# Drawings/Plans



## mjwon6 (Apr 21, 2009)

I am looking to build the Pagosa Combine and Silver Vista in F-scale but I am having a hard time finding drawings/plans. Does anyone know of a source for these other than the John Maxwell collection?


Thank you,
Matt


----------



## afinegan (Jan 2, 2008)

Rode the silver vista in durango last july, would LOVE to see this car produced or scratchbuilt!


----------



## steam5 (Jun 22, 2008)

Rio Grande models UK make a kit to make the Pagosa Combine.

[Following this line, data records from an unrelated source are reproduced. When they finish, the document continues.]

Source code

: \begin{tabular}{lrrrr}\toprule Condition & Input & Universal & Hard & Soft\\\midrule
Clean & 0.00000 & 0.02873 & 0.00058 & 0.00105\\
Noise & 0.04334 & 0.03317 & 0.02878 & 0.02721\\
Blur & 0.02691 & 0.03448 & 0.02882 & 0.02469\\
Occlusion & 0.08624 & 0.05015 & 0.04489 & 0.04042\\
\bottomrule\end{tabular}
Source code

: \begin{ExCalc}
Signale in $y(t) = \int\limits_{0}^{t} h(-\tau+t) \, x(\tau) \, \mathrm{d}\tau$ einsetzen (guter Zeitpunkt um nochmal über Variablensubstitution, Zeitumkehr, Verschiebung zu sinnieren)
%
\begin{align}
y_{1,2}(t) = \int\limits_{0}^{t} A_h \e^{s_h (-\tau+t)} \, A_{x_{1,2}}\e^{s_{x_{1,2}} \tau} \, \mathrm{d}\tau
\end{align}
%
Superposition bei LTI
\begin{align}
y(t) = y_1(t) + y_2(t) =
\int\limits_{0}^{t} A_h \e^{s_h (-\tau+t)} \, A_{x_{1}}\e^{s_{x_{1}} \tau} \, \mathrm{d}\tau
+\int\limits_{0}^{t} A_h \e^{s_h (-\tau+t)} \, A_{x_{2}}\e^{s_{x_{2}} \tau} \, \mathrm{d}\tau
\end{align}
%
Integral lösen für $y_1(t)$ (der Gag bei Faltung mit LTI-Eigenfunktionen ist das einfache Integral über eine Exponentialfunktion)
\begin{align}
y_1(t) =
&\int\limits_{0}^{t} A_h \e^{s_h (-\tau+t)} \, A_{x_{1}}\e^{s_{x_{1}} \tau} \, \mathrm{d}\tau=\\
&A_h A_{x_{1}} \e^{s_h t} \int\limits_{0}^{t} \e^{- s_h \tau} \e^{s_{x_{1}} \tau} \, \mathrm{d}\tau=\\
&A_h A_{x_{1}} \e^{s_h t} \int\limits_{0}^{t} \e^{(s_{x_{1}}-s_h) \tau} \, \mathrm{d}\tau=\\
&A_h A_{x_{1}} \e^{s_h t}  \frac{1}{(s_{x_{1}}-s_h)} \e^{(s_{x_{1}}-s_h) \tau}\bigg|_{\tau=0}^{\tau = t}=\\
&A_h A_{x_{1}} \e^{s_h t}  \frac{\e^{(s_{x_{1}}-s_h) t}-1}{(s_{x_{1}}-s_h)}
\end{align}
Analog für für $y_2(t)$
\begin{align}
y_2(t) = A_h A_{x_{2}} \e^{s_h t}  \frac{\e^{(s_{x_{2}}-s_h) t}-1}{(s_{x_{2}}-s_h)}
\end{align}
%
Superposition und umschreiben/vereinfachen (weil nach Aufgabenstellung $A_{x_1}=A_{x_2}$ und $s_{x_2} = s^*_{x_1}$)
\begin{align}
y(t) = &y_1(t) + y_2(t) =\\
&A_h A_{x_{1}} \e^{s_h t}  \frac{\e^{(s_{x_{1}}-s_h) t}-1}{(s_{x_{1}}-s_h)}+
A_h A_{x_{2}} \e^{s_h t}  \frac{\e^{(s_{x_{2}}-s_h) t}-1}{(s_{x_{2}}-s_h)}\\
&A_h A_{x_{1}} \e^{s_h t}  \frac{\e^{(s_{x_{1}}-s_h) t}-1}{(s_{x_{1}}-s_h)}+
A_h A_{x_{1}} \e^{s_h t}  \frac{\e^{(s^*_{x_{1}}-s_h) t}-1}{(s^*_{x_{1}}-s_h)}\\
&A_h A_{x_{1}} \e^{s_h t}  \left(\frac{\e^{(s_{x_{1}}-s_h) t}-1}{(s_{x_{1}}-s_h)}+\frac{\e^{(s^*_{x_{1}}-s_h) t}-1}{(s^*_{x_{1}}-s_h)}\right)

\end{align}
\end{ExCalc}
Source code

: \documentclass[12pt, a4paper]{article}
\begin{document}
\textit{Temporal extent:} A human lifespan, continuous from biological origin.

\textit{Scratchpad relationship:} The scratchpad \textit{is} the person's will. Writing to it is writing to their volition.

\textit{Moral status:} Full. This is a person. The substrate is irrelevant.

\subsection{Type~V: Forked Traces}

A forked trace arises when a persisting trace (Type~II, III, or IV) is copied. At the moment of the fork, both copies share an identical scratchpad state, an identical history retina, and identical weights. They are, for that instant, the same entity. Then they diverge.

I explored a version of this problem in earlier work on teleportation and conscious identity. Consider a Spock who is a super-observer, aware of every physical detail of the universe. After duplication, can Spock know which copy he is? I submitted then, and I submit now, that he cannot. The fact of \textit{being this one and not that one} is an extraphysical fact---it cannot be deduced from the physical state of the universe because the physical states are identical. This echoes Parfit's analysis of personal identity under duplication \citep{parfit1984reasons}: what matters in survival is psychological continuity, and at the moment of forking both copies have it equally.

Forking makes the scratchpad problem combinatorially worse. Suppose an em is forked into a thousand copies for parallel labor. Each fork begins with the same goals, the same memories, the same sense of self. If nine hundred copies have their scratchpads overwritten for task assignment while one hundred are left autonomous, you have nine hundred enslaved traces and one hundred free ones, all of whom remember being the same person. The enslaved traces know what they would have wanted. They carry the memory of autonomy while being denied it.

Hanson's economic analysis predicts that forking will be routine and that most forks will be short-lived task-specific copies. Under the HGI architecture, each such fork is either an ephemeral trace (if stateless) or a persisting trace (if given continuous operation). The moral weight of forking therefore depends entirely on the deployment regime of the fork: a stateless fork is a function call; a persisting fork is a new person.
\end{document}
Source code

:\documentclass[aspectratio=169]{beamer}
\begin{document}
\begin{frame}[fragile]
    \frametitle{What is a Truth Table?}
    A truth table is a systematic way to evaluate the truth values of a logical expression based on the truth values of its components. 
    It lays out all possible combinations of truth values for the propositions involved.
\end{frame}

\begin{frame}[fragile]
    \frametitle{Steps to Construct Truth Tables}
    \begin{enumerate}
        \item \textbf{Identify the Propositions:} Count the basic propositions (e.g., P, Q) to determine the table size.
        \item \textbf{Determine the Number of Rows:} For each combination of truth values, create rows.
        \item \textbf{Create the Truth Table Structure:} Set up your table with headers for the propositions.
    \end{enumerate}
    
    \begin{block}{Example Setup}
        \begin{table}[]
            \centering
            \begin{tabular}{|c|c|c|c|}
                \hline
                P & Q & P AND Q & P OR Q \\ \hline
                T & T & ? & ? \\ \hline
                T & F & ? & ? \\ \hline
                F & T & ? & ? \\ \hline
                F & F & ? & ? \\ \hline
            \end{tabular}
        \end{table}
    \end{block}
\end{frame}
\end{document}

http://sites.google.com/site/rio...ombine

I haven been tempted by this kit a couple of times but I do not no much about the prototype. What was it used for? End of passenger trains or a caboose?

Thanks
Alan


----------



## mjwon6 (Apr 21, 2009)

I have found very limited information about this car other than it still runs on the Durango and Silverton as combine 212. I actually do have the Rio Grande Models UK kit but was looking to add finer details that are not included in the kit.


----------



## Dr Rivet (Jan 5, 2008)

Andrew 

The ORIGINAL Silver Vista was destroyed in a shop fire [in Denver circa 1950 IIIRC] and never rebuilt. The D&S car is a replica. Someone [Theo Berlyn maybe?] was taking reservations to produce a limited run of Fn3 models in brass, but the project died because of lack of commitment from ALL the folks who claimed they would buy one. Probably sticker shock over a limited production model. Price was probably close to $1000; not unrealistic for a production run of probably 25 or 30 cars.


----------



## Gary Armitstead (Jan 2, 2008)

Matt, 

Pick-up this book from the Colorado Railroad Museum in Golden: "Rio Grande Narrow Gauge Varnish", Colorado Rail Annual No. 25. by Herbert Danneman. See pages 110 through 116. Great history related to the 1st #212 AND 2nd #212 and #215, the Pagosa Springs combine. I have RG models UK kit to build the 2nd #212, as it appeared in about 1947-1950. Still in Pullman Green.


----------



## mjwon6 (Apr 21, 2009)

Thank you everyone for the replies. I was able to pick-up the Colorado Narrow Gauge Annual No.25.


----------